• _Try it_: For this exercise, output the line containing "It should suffice" and all lines after it to the end of the records, exactly, with no other content.

Stored data
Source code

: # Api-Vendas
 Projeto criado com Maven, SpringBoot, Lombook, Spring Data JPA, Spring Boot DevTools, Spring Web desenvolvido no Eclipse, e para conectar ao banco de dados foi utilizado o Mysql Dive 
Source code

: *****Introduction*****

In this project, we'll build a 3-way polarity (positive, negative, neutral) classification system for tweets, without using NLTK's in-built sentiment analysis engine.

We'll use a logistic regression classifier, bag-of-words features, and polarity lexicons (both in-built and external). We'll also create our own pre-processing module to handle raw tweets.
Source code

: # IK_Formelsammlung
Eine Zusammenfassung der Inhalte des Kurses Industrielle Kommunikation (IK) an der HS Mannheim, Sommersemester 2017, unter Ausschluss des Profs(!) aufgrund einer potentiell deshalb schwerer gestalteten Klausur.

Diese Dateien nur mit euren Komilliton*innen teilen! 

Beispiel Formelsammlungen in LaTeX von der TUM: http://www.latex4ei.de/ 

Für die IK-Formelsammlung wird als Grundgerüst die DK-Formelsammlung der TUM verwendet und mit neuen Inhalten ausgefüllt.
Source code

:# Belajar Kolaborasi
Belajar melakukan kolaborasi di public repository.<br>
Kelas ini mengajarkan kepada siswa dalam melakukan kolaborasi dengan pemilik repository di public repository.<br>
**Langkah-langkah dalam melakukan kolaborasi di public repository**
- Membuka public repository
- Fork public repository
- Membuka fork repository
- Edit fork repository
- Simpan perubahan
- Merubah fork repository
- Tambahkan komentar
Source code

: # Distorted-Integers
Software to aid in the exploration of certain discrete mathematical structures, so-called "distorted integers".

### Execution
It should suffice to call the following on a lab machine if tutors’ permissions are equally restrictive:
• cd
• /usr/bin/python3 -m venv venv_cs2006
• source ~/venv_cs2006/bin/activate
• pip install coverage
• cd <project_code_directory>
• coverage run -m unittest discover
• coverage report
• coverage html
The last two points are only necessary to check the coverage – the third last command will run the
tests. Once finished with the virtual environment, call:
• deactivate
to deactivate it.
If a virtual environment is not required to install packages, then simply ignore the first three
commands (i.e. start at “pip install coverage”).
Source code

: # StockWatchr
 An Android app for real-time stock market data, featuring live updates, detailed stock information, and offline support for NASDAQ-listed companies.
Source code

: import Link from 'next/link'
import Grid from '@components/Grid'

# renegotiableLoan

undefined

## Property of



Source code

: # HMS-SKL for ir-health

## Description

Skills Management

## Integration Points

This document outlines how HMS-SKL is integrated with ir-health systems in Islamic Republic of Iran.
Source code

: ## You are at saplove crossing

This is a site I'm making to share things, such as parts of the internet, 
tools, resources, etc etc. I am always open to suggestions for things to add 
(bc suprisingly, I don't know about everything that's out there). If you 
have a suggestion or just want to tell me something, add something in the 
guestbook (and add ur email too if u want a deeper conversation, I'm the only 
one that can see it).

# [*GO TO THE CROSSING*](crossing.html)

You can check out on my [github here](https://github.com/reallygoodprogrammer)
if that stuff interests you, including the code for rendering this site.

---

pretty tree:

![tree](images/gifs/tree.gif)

• _Result for this task_:
It should suffice to call the following on a lab machine if tutors’ permissions are equally restrictive:
• cd
• /usr/bin/python3 -m venv venv_cs2006
• source ~/venv_cs2006/bin/activate
• pip install coverage
• cd <project_code_directory>
• coverage run -m unittest discover
• coverage report
• coverage html
The last two points are only necessary to check the coverage – the third last command will run the
tests. Once finished with the virtual environment, call:
• deactivate
to deactivate it.
If a virtual environment is not required to install packages, then simply ignore the first three
commands (i.e. start at “pip install coverage”).
Source code

: # StockWatchr
 An Android app for real-time stock market data, featuring live updates, detailed stock information, and offline support for NASDAQ-listed companies.
Source code

: import Link from 'next/link'
import Grid from '@components/Grid'

# renegotiableLoan

undefined

## Property of



Source code

: # HMS-SKL for ir-health

## Description

Skills Management

## Integration Points

This document outlines how HMS-SKL is integrated with ir-health systems in Islamic Republic of Iran.
Source code

: ## You are at saplove crossing

This is a site I'm making to share things, such as parts of the internet, 
tools, resources, etc etc. I am always open to suggestions for things to add 
(bc suprisingly, I don't know about everything that's out there). If you 
have a suggestion or just want to tell me something, add something in the 
guestbook (and add ur email too if u want a deeper conversation, I'm the only 
one that can see it).

# [*GO TO THE CROSSING*](crossing.html)

You can check out on my [github here](https://github.com/reallygoodprogrammer)
if that stuff interests you, including the code for rendering this site.

---

pretty tree:

![tree](images/gifs/tree.gif)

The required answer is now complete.